Rendered images with source text
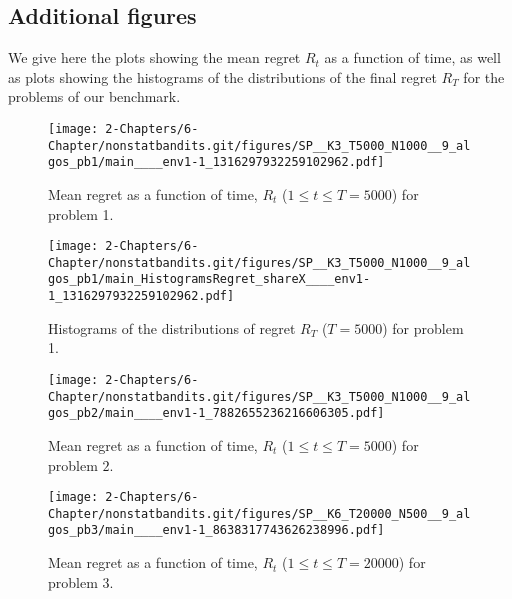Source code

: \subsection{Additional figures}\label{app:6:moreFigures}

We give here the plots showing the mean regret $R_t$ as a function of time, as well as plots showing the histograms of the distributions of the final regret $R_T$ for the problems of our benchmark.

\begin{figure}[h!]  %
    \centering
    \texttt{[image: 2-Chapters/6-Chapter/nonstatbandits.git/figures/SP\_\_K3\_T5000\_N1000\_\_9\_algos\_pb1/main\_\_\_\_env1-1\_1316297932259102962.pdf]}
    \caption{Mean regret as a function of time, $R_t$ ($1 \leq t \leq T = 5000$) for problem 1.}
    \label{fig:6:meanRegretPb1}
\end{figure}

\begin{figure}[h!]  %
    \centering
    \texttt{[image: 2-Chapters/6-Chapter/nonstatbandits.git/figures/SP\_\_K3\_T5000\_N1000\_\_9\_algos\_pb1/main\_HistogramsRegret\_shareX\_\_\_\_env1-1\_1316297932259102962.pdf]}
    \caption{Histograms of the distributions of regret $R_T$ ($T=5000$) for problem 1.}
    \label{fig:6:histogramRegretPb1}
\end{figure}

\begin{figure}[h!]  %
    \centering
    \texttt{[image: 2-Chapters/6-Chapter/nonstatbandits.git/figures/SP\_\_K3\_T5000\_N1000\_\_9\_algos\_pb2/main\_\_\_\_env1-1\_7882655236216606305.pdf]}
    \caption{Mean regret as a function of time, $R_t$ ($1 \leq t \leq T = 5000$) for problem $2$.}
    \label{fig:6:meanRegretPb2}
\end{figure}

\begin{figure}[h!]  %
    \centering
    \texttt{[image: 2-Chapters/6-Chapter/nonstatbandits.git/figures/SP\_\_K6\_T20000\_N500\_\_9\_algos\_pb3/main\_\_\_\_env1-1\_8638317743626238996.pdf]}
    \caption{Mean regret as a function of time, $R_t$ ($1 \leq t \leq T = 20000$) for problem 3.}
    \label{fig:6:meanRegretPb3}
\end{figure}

What needs to be done
Beginning with the line that contains "T = 20000$)", restate word for word each line through the last one in the data, and write nothing more.

Response to this exercise
    \caption{Mean regret as a function of time, $R_t$ ($1 \leq t \leq T = 20000$) for problem 3.}
    \label{fig:6:meanRegretPb3}
\end{figure}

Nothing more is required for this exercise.